I like to use simple language to explain knowledge points

Long-term sharing of original Java articles, advanced architect learning notes and learning materials

Like big diaosi can pay attention to, learn together, progress together

Ps: because the salary does not send, affect the mood, several days did not write an article….

What is Lucene?

0) Key words :Lucene, search, full text retrieval

1) Essence: A Jar package, a framework for full text retrieval

2) Function: Lucene is not a complete full-text indexing application, but a full-text indexing engine toolkit written in Java, which can be easily embedded in various applications to achieve full-text indexing/retrieval functions for applications. However, database fuzzy query requires full table scan or index scan, which means consuming a lot of IO. If fuzzy query often occurs, database performance will deteriorate.

3) Benefits:

1. The index file format is platform independent. Lucene defines a set of 8-byte based index file formats that enable compatible systems and applications across different platforms to share created index files.

2. Based on the inverted index of traditional full-text search engine, the block index is realized, which can establish small file index for new files and improve the index speed. And then through merging with the original index to achieve the purpose of optimization.

3. Excellent object-oriented system architecture reduces the learning difficulty of Lucene extension and facilitates the expansion of new functions.

4. A text analysis interface is designed which is independent of language and file format. The indexer can create index files by accepting Token stream.

5. Has default implementation of a powerful query engine, users do not need to write their own code even if the system can obtain powerful query ability, Lucene query implementation of the default Boolean operation, Fuzzy Search, grouping query and so on.

6. Open source, strong extensible ability, available in various languages, suitable for various platforms,

4) Scenario: There are many Search engines based on Lucene framework, such as Solr,Elastic Search,Nutch, etc

5) Chinese: For Chinese users, the most concerned question is whether it supports full-text retrieval in Chinese. However, as you will see from Lucene’s architecture, the support for Chinese retrieval only needs to be extended to its lexical analysis interface.

6) The main package (since it is only a framework, it must introduce the main functions of some packages):

7) Architectural design (Lucene mainly does two things):

As shown in the figure, full text retrieval is generally divided into two processes (Indexing and Search).

I. index creation and storage: the text content is indexed into the database after word cutting (that is, the IndexWriter is used to create indexes for different files and store them in the location where the indexed files are stored). The storage logic is roughly as follows:

1. The depositor defines the structure of documents in the library, for example, the website content needs to be loaded into the full-text retrieval library, so that users can search the relevant webpage content through the “site search”. The structure of the document is similar to that of the table in a relational database.

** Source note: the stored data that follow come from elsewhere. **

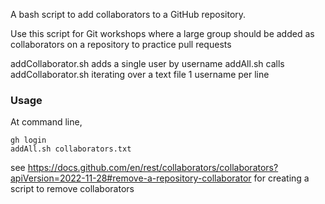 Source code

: A bash script to add collaborators to a GitHub repository.

Use this script for Git workshops where a large group should be added as collaborators on a repository to practice pull requests

addCollaborator.sh adds a single user by username
addAll.sh calls addCollaborator.sh iterating over a text file 1 username per line

### Usage
At command line, 
```
gh login
addAll.sh collaborators.txt
```

see https://docs.github.com/en/rest/collaborators/collaborators?apiVersion=2022-11-28#remove-a-repository-collaborator for creating a script to remove collaborators
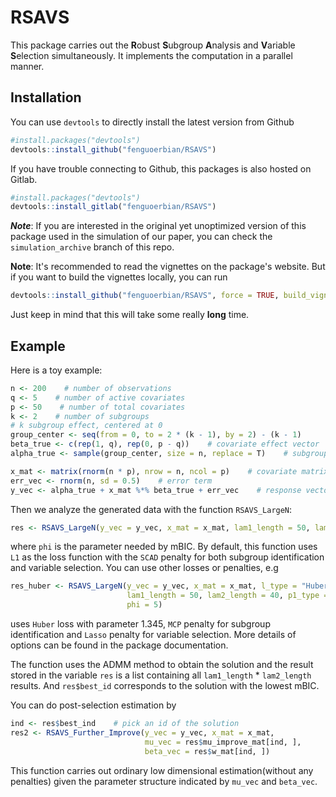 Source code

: # RSAVS
This package carries out the **R**obust **S**ubgroup **A**nalysis and **V**ariable **S**election simultaneously. It implements the computation in a parallel manner.

## Installation
You can use `devtools` to directly install the latest version from Github
```r
#install.packages("devtools")
devtools::install_github("fenguoerbian/RSAVS")
```
If you have trouble connecting to Github, this packages is also hosted on Gitlab.
```r
#install.packages("devtools")
devtools::install_gitlab("fenguoerbian/RSAVS")
```
___Note___: If you are interested in the original yet unoptimized version of this
package used in the simulation of our paper, you can check the `simulation_archive`
branch of this repo.

__Note__: It's recommended to read the vignettes on the package's website. 
But if you want to build the vignettes locally, you can run
```r
devtools::install_github("fenguoerbian/RSAVS", force = TRUE, build_vignettes = TRUE)
```
Just keep in mind that this will take some really __long__ time.

## Example
Here is a toy example:
```r
n <- 200    # number of observations
q <- 5    # number of active covariates
p <- 50    # number of total covariates
k <- 2    # number of subgroups
# k subgroup effect, centered at 0
group_center <- seq(from = 0, to = 2 * (k - 1), by = 2) - (k - 1)
beta_true <- c(rep(1, q), rep(0, p - q))    # covariate effect vector
alpha_true <- sample(group_center, size = n, replace = T)    # subgroup effect vector

x_mat <- matrix(rnorm(n * p), nrow = n, ncol = p)    # covariate matrix
err_vec <- rnorm(n, sd = 0.5)    # error term
y_vec <- alpha_true + x_mat %*% beta_true + err_vec    # response vector
```

Then we analyze the generated data with the function `RSAVS_LargeN`:
```r
res <- RSAVS_LargeN(y_vec = y_vec, x_mat = x_mat, lam1_length = 50, lam2_length = 40, phi = 5)
```
where `phi` is the parameter needed by mBIC. By default, this function uses `L1` as the loss function with the `SCAD` penalty for both subgroup identification and variable selection. You can use other losses or penalties, e.g
```r
res_huber <- RSAVS_LargeN(y_vec = y_vec, x_mat = x_mat, l_type = "Huber", l_param = 1.345, 
                          lam1_length = 50, lam2_length = 40, p1_type = "M", p2_type = "L", 
                          phi = 5)
```
uses `Huber` loss with parameter 1.345, `MCP` penalty for subgroup identification and `Lasso` penalty for variable selection. More details of options can be found in the package documentation.

The function uses the ADMM method to obtain the solution and the result stored in the variable `res` is a list containing all `lam1_length` \* `lam2_length` results. And `res$best_id` corresponds to the solution with the lowest mBIC.

You can do post-selection estimation by
```r
ind <- res$best_ind    # pick an id of the solution
res2 <- RSAVS_Further_Improve(y_vec = y_vec, x_mat = x_mat, 
                              mu_vec = res$mu_improve_mat[ind, ], 
                              beta_vec = res$w_mat[ind, ])
```
This function carries out ordinary low dimensional estimation(without any penalties) given the parameter structure indicated by `mu_vec` and `beta_vec`.
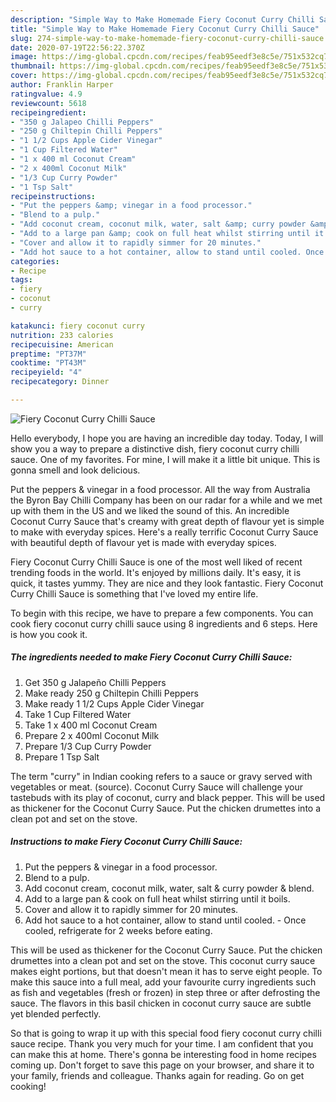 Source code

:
 ```yaml
---
description: "Simple Way to Make Homemade Fiery Coconut Curry Chilli Sauce"
title: "Simple Way to Make Homemade Fiery Coconut Curry Chilli Sauce"
slug: 274-simple-way-to-make-homemade-fiery-coconut-curry-chilli-sauce
date: 2020-07-19T22:56:22.370Z
image: https://img-global.cpcdn.com/recipes/feab95eedf3e8c5e/751x532cq70/fiery-coconut-curry-chilli-sauce-recipe-main-photo.jpg
thumbnail: https://img-global.cpcdn.com/recipes/feab95eedf3e8c5e/751x532cq70/fiery-coconut-curry-chilli-sauce-recipe-main-photo.jpg
cover: https://img-global.cpcdn.com/recipes/feab95eedf3e8c5e/751x532cq70/fiery-coconut-curry-chilli-sauce-recipe-main-photo.jpg
author: Franklin Harper
ratingvalue: 4.9
reviewcount: 5618
recipeingredient:
- "350 g Jalapeo Chilli Peppers"
- "250 g Chiltepin Chilli Peppers"
- "1 1/2 Cups Apple Cider Vinegar"
- "1 Cup Filtered Water"
- "1 x 400 ml Coconut Cream"
- "2 x 400ml Coconut Milk"
- "1/3 Cup Curry Powder"
- "1 Tsp Salt"
recipeinstructions:
- "Put the peppers &amp; vinegar in a food processor."
- "Blend to a pulp."
- "Add coconut cream, coconut milk, water, salt &amp; curry powder &amp; blend."
- "Add to a large pan &amp; cook on full heat whilst stirring until it boils."
- "Cover and allow it to rapidly simmer for 20 minutes."
- "Add hot sauce to a hot container, allow to stand until cooled. Once cooled, refrigerate for 2 weeks before eating."
categories:
- Recipe
tags:
- fiery
- coconut
- curry

katakunci: fiery coconut curry 
nutrition: 233 calories
recipecuisine: American
preptime: "PT37M"
cooktime: "PT43M"
recipeyield: "4"
recipecategory: Dinner

---
```



![Fiery Coconut Curry Chilli Sauce](https://img-global.cpcdn.com/recipes/feab95eedf3e8c5e/751x532cq70/fiery-coconut-curry-chilli-sauce-recipe-main-photo.jpg)

Hello everybody, I hope you are having an incredible day today. Today, I will show you a way to prepare a distinctive dish, fiery coconut curry chilli sauce. One of my favorites. For mine, I will make it a little bit unique. This is gonna smell and look delicious.

Put the peppers &amp; vinegar in a food processor. All the way from Australia the Byron Bay Chilli Company has been on our radar for a while and we met up with them in the US and we liked the sound of this. An incredible Coconut Curry Sauce that&#39;s creamy with great depth of flavour yet is simple to make with everyday spices. Here&#39;s a really terrific Coconut Curry Sauce with beautiful depth of flavour yet is made with everyday spices.

Fiery Coconut Curry Chilli Sauce is one of the most well liked of recent trending foods in the world. It's enjoyed by millions daily. It's easy, it is quick, it tastes yummy. They are nice and they look fantastic. Fiery Coconut Curry Chilli Sauce is something that I've loved my entire life.


To begin with this recipe, we have to prepare a few components. You can cook fiery coconut curry chilli sauce using 8 ingredients and 6 steps. Here is how you cook it.

<!--inarticleads1-->

##### The ingredients needed to make Fiery Coconut Curry Chilli Sauce:

1. Get 350 g Jalapeño Chilli Peppers
1. Make ready 250 g Chiltepin Chilli Peppers
1. Make ready 1 1/2 Cups Apple Cider Vinegar
1. Take 1 Cup Filtered Water
1. Take 1 x 400 ml Coconut Cream
1. Prepare 2 x 400ml Coconut Milk
1. Prepare 1/3 Cup Curry Powder
1. Prepare 1 Tsp Salt


The term &#34;curry&#34; in Indian cooking refers to a sauce or gravy served with vegetables or meat. (source). Coconut Curry Sauce will challenge your tastebuds with its play of coconut, curry and black pepper. This will be used as thickener for the Coconut Curry Sauce. Put the chicken drumettes into a clean pot and set on the stove. 

<!--inarticleads2-->

##### Instructions to make Fiery Coconut Curry Chilli Sauce:

1. Put the peppers &amp; vinegar in a food processor.
1. Blend to a pulp.
1. Add coconut cream, coconut milk, water, salt &amp; curry powder &amp; blend.
1. Add to a large pan &amp; cook on full heat whilst stirring until it boils.
1. Cover and allow it to rapidly simmer for 20 minutes.
1. Add hot sauce to a hot container, allow to stand until cooled. - Once cooled, refrigerate for 2 weeks before eating.


This will be used as thickener for the Coconut Curry Sauce. Put the chicken drumettes into a clean pot and set on the stove. This coconut curry sauce makes eight portions, but that doesn&#39;t mean it has to serve eight people. To make this sauce into a full meal, add your favourite curry ingredients such as fish and vegetables (fresh or frozen) in step three or after defrosting the sauce. The flavors in this basil chicken in coconut curry sauce are subtle yet blended perfectly. 

So that is going to wrap it up with this special food fiery coconut curry chilli sauce recipe. Thank you very much for your time. I am confident that you can make this at home. There's gonna be interesting food in home recipes coming up. Don't forget to save this page on your browser, and share it to your family, friends and colleague. Thanks again for reading. Go on get cooking!
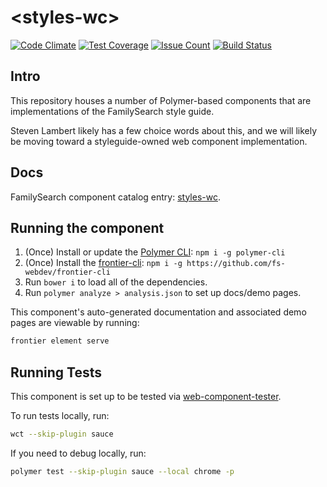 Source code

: # \<styles-wc\>

[![Code Climate](https://codeclimate.com/repos/5890c169bdfc83513e00108d/badges/30a5d02d4d98cd2c3809/gpa.svg)](https://codeclimate.com/repos/5890c169bdfc83513e00108d/feed) [![Test Coverage](https://codeclimate.com/repos/5890c169bdfc83513e00108d/badges/30a5d02d4d98cd2c3809/coverage.svg)](https://codeclimate.com/repos/5890c169bdfc83513e00108d/coverage) [![Issue Count](https://codeclimate.com/repos/5890c169bdfc83513e00108d/badges/30a5d02d4d98cd2c3809/issue_count.svg)](https://codeclimate.com/repos/5890c169bdfc83513e00108d/feed) [![Build Status](https://travis-ci.org/fs-webdev/styles-wc.svg?branch=master)](https://travis-ci.org/fs-webdev/styles-wc)

## Intro

This repository houses a number of Polymer-based components that are implementations of the FamilySearch style guide.

Steven Lambert likely has a few choice words about this, and we will likely be moving toward a styleguide-owned web component implementation.

## Docs

FamilySearch component catalog entry: [styles-wc](https://beta.familysearch.org/frontier/elements/elements/styles-wc).

## Running the component

1. (Once) Install or update the [Polymer CLI](https://www.npmjs.com/package/polymer-cli): ```npm i -g polymer-cli```
1. (Once) Install the [frontier-cli](https://github.com/fs-webdev/frontier-cli): ```npm i -g https://github.com/fs-webdev/frontier-cli```
1. Run `bower i` to load all of the dependencies.
1. Run `polymer analyze > analysis.json` to set up docs/demo pages.

This component's auto-generated documentation and associated demo pages are viewable by running:

```bash
frontier element serve
```

## Running Tests

This component is set up to be tested via [web-component-tester](https://github.com/Polymer/web-component-tester).

To run tests locally, run:

```bash
wct --skip-plugin sauce
```

If you need to debug locally, run:

```bash
polymer test --skip-plugin sauce --local chrome -p
```
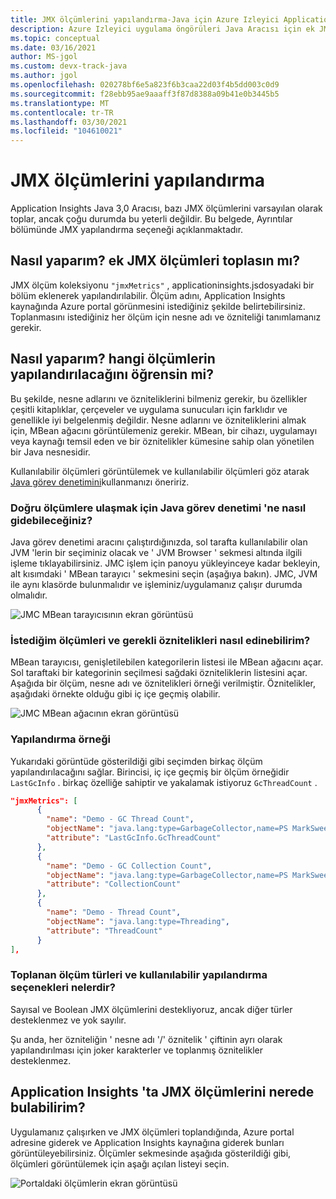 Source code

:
 ```yaml
---
title: JMX ölçümlerini yapılandırma-Java için Azure Izleyici Application Insights
description: Azure Izleyici uygulama öngörüleri Java Aracısı için ek JMX ölçümleri koleksiyonu yapılandırma
ms.topic: conceptual
ms.date: 03/16/2021
author: MS-jgol
ms.custom: devx-track-java
ms.author: jgol
ms.openlocfilehash: 020278bf6e5a823f6b3caa22d03f4b5dd003c0d9
ms.sourcegitcommit: f28ebb95ae9aaaff3f87d8388a09b41e0b3445b5
ms.translationtype: MT
ms.contentlocale: tr-TR
ms.lasthandoff: 03/30/2021
ms.locfileid: "104610021"
---
```

# <a name="configuring-jmx-metrics"></a>JMX ölçümlerini yapılandırma

Application Insights Java 3,0 Aracısı, bazı JMX ölçümlerini varsayılan olarak toplar, ancak çoğu durumda bu yeterli değildir. Bu belgede, Ayrıntılar bölümünde JMX yapılandırma seçeneği açıklanmaktadır.

## <a name="how-do-i-collect-additional-jmx-metrics"></a>Nasıl yaparım? ek JMX ölçümleri toplasın mı?

JMX ölçüm koleksiyonu ```"jmxMetrics"``` , applicationinsights.jsdosyadaki bir bölüm eklenerek yapılandırılabilir. Ölçüm adını, Application Insights kaynağında Azure portal görünmesini istediğiniz şekilde belirtebilirsiniz. Toplanmasını istediğiniz her ölçüm için nesne adı ve özniteliği tanımlamanız gerekir.

## <a name="how-do-i-know-what-metrics-are-available-to-configure"></a>Nasıl yaparım? hangi ölçümlerin yapılandırılacağını öğrensin mi?

Bu şekilde, nesne adlarını ve özniteliklerini bilmeniz gerekir, bu özellikler çeşitli kitaplıklar, çerçeveler ve uygulama sunucuları için farklıdır ve genellikle iyi belgelenmiş değildir. Nesne adlarını ve özniteliklerini almak için, MBean ağacını görüntülemeniz gerekir. MBean, bir cihazı, uygulamayı veya kaynağı temsil eden ve bir öznitelikler kümesine sahip olan yönetilen bir Java nesnesidir. 

Kullanılabilir ölçümleri görüntülemek ve kullanılabilir ölçümleri göz atarak [Java görev denetimini](https://www.oracle.com/java/technologies/jdk-mission-control.html)kullanmanızı öneririz.

### <a name="how-to-navigate-the-java-mission-control-to-get-to-the-right-metrics"></a>Doğru ölçümlere ulaşmak için Java görev denetimi 'ne nasıl gidebileceğiniz?

Java görev denetimi aracını çalıştırdığınızda, sol tarafta kullanılabilir olan JVM 'lerin bir seçiminiz olacak ve ' JVM Browser ' sekmesi altında ilgili işleme tıklayabilirsiniz. JMC işlem için panoyu yükleyinceye kadar bekleyin, alt kısımdaki ' MBean tarayıcı ' sekmesini seçin (aşağıya bakın). JMC, JVM ile aynı klasörde bulunmalıdır ve işleminiz/uygulamanız çalışır durumda olmalıdır.

![JMC MBean tarayıcısının ekran görüntüsü](media/java-ipa/jmx/jmc-mbean-browser.png)

### <a name="how-to-get-to-the-metrics-i-want-and-the-necessary-attributes"></a>İstediğim ölçümleri ve gerekli öznitelikleri nasıl edinebilirim?

MBean tarayıcısı, genişletilebilen kategorilerin listesi ile MBean ağacını açar. Sol taraftaki bir kategorinin seçilmesi sağdaki özniteliklerin listesini açar. Aşağıda bir ölçüm, nesne adı ve öznitelikleri örneği verilmiştir. Öznitelikler, aşağıdaki örnekte olduğu gibi iç içe geçmiş olabilir.

![JMC MBean ağacının ekran görüntüsü](media/java-ipa/jmx/jmc-metric-sample.png)

### <a name="configuration-example"></a>Yapılandırma örneği

Yukarıdaki görüntüde gösterildiği gibi seçimden birkaç ölçüm yapılandırılacağını sağlar. Birincisi, iç içe geçmiş bir ölçüm örneğidir `LastGcInfo` . birkaç özelliğe sahiptir ve yakalamak istiyoruz `GcThreadCount` .

```json
"jmxMetrics": [
      {
        "name": "Demo - GC Thread Count",
        "objectName": "java.lang:type=GarbageCollector,name=PS MarkSweep",
        "attribute": "LastGcInfo.GcThreadCount"
      },
      {
        "name": "Demo - GC Collection Count",
        "objectName": "java.lang:type=GarbageCollector,name=PS MarkSweep",
        "attribute": "CollectionCount"
      },
      {
        "name": "Demo - Thread Count",
        "objectName": "java.lang:type=Threading",
        "attribute": "ThreadCount"
      }
],
```

### <a name="types-of-collected-metrics-and-available-configuration-options"></a>Toplanan ölçüm türleri ve kullanılabilir yapılandırma seçenekleri nelerdir?

Sayısal ve Boolean JMX ölçümlerini destekliyoruz, ancak diğer türler desteklenmez ve yok sayılır. 

Şu anda, her özniteliğin ' nesne adı '/' öznitelik ' çiftinin ayrı olarak yapılandırılması için joker karakterler ve toplanmış öznitelikler desteklenmez. 


## <a name="where-do-i-find-the-jmx-metrics-in-application-insights"></a>Application Insights 'ta JMX ölçümlerini nerede bulabilirim?

Uygulamanız çalışırken ve JMX ölçümleri toplandığında, Azure portal adresine giderek ve Application Insights kaynağına giderek bunları görüntüleyebilirsiniz. Ölçümler sekmesinde aşağıda gösterildiği gibi, ölçümleri görüntülemek için aşağı açılan listeyi seçin.

![Portaldaki ölçümlerin ekran görüntüsü](media/java-ipa/jmx/jmx-portal.png)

Each document is composed of multiple fields. Assume that the contents of the website to be stored include the following fields: article title, author, publication time, original text link, and body content (generally used as a snapshot of the web page).

2. Documents containing N fields need to be indexed by word cutting (or word segmentation) before they are really stored in the database. The rules of word cutting are completed by language ANALYZER.

3. The sharded words are registered in the index tree for query, and other contents that do not need to be indexed are added to the database. All these operations are performed by the STORAGE.

4. Lucene’s index tree structure is very good, which is one of the characteristics of Lucene.

Search index: is to get the user’s query request, search the index created, and then return the results of the process. The general logic is as follows:

1. The inquirers input the query conditions, which can be calculated by specific operators. For example, they want to query the records related to “China” and “Beijing”, but do not want the results to include “Zhongguancun, Haidian District”, so the input condition is “China + Beijing – Zhongguancun, Haidian District”.

2. Query condition is to convey to the query analyzer, the analyzer will be of “China – sea DianQu + Beijing zhongguancun” were analyzed, and the first analyzer parsing string connector, namely the plus and minus sign here, and then to cut word, every word is the smallest word yuan in the general two characters, the two words don’t have to split China and Beijing, However, zhongguancun in Haidian district needs to be segmented. Assuming that the word is segmented into “Haidian District” AND “Zhongguancun” according to the word segmentation algorithm, the final query condition can be expressed as: “China” AND “Beijing” AND “Zhongguancun”.

3. The query iterates through the index tree according to this condition, obtains the query result, and returns the ResultSet (similar to the ResultSet in JDBC).

4. The returned result set is displayed on the query result page

5. It should be noted that Lucene only supports English by default. In order to illustrate the problem, the above query process uses Chinese example, in fact, when Lucene is extended to support Chinese is such a query process. (A variety of useful Chinese dictionary segmentation, you can search)

8) Principle: In Lucene, this technique of “inverted indexing” is used to achieve correlation mapping. :

No, just capricious. Fast National Day wages are not hair, eat dirt… Can’t you see the big losers in here?